Jakarta: Pakar Hukum Tata Negara Feri Amsari mengatakan DPR harus segera menyikapi putusan Mahkamah Konstitusi (MK) yang menghapus presidential threshold atau ambang batas pencalonan presiden 20 persen. Putusan ini harus segera direalisasikan dalam bentuk undang-undang (UU) pemilu hingga partai politik.
"Kesungguhan dan keseriusan dari DPR dan pemerintah dalam pembentukan UU harus dijalankan dengan menghormati konstitusi dan putusan MK. DPR harus betul-betul mempersiapkan dengan baik aturan legislasinya," ujar Feri saat dihubungi, Rabu, 8 Januari 2025.
Feri menilai keputusan MK yang final, mengikat, dan wajib ditaati itu harus dibahas dan dituangkan dalam UU Pemilu tahun ini. Hal ini untuk menghindari konflik kepentingan yang berpotensi menjadi bancakan kelompok tertentu dan justru akan memperlemah putusan.
"Harus selesai tahun 2025, tidak boleh lewat dari 2025 karena jika sudah lewat dari itu, akan banyak sekali kepentingan politik yang dinegosiasikan. Sistem itu harus dibangun agar yang berkontestasi bisa bertarung secara adil tanpa bermain kecurangan," kata dia.
Menurut dia, putusan MK sudah sejalan dengan Undang-Undang Dasar (UUD) 1945 terkait pencalonan presiden. Dari sisi positif, kata dia, kebijakan ini akan membuka ruang persaingan sehat dalam pemilihan presiden.
Feri menuturkan
putusan MK ini harus dibarengi perbaikan sistem partai politik. Dengan begitu, dapat melahirkan kader yang unggul dan mengusung figur yang kompeten serta memiliki daya tarik di mata publik.
"Calon presiden harus betul-betul memenuhi janjinya kepada publik, orang-orang yang betul-betul punya track record yang baik karena merekalah yang akan disukai oleh pemilih dan akan memberikan efek penggelembungan suara yang baik dalam Pemilu," ungkapnya.
Feri tak memungkiri meski telah diberlakukan presidential threshold, hal ini tidak serta merta dapat menghapus praktik politik dinasti dan praktik kecurangan lainnya. DPR diharapkan lebih jeli dalam menyusun aturan legislasi.

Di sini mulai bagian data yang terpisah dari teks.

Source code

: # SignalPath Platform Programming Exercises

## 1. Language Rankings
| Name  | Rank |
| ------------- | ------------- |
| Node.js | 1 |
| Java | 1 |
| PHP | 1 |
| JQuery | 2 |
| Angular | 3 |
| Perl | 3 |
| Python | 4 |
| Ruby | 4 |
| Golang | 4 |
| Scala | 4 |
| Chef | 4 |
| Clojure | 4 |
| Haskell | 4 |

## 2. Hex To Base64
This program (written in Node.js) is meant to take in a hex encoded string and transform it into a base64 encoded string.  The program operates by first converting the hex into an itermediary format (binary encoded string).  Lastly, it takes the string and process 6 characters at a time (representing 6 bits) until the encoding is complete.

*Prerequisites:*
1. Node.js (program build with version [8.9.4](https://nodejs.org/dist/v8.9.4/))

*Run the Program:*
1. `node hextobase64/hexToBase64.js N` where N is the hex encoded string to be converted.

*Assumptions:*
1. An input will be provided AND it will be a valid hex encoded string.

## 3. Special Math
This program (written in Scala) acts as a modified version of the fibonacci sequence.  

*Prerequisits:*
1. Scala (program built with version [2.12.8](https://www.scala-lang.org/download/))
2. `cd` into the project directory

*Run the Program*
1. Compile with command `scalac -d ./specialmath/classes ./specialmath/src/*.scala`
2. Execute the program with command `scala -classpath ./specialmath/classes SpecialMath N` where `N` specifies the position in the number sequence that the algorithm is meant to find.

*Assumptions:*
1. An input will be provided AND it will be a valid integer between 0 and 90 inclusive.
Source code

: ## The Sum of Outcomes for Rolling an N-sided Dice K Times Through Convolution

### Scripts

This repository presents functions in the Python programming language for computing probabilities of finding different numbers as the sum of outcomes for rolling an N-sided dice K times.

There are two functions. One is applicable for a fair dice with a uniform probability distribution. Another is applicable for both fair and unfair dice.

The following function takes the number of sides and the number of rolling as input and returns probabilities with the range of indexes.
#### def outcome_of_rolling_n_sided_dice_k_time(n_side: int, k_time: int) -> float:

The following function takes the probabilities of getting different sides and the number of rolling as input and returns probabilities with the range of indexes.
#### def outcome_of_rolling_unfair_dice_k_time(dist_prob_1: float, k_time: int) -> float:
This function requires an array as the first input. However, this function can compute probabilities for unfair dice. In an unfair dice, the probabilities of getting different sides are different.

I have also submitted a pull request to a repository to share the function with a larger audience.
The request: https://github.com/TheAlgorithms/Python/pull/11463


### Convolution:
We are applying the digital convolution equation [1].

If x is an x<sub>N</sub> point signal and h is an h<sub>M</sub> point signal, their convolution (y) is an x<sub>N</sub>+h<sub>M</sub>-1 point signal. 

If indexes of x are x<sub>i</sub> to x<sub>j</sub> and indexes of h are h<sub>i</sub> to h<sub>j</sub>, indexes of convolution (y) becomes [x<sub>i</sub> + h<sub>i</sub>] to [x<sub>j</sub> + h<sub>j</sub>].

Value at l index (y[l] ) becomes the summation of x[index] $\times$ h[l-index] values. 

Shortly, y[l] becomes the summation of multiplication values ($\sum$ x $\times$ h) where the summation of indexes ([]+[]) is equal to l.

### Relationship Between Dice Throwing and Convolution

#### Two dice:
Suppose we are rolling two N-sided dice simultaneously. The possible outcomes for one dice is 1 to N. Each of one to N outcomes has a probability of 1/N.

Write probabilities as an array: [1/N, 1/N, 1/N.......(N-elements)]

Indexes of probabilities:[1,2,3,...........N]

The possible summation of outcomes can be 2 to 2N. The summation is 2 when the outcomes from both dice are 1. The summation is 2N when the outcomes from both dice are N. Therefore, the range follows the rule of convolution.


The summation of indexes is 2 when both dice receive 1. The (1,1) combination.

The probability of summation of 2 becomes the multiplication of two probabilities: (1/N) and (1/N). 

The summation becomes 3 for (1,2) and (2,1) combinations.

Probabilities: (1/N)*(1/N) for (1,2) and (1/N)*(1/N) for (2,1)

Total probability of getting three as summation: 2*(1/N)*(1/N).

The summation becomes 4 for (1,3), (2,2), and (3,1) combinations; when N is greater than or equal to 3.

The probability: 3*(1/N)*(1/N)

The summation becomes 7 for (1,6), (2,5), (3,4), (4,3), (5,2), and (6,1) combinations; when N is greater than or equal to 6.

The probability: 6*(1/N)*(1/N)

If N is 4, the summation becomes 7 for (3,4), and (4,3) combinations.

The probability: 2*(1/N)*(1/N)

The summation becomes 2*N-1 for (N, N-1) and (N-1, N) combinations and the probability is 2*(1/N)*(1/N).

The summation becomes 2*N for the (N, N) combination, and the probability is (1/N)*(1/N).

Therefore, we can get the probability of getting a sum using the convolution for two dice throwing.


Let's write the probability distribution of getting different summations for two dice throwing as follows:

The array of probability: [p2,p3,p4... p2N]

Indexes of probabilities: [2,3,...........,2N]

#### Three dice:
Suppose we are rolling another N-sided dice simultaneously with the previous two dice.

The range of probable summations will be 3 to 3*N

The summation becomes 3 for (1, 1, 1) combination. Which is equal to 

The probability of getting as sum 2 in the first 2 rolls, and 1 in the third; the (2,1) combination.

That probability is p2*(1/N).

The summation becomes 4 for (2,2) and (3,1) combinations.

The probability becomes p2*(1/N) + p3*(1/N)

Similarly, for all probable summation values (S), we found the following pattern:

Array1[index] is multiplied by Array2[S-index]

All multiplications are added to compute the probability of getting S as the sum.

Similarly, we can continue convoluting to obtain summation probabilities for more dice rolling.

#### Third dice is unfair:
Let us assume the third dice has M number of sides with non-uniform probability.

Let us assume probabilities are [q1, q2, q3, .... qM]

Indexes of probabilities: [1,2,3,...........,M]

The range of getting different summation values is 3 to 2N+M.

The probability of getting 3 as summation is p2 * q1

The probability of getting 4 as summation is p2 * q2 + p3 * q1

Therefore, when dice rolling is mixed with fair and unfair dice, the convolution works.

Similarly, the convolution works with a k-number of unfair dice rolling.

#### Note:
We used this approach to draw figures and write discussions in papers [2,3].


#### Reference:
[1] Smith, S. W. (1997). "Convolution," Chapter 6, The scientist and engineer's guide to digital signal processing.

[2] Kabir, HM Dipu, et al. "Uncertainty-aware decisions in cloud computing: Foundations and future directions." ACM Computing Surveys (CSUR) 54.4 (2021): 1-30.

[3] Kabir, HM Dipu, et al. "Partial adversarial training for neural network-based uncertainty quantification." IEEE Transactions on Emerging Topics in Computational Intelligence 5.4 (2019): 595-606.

"Putusan MK ini tentu menjadi pintu yang sangat baik bagi demokrasi konstitusional kita di masa depan, tetapi publik harus sadar bahwa untuk menjaganya butuh partisipasi publik bersama untuk melindungi apa yang sudah dilakukan oleh MK," jelasnya.
Putusan MK ini merupakan respons atas permohonan perkara 62/PUU-XXII/2024 yang diajukan oleh mahasiswa Fakultas Syariah dan Hukum UIN Sunan Kalijaga. Dalam amar putusannya, Ketua MK Suhartoyo menyatakan bahwa Pasal 222 UU Nomor 7 Tahun 2017 tentang Pemilu bertentangan dengan UUD 1945 dan tidak memiliki kekuatan hukum mengikat.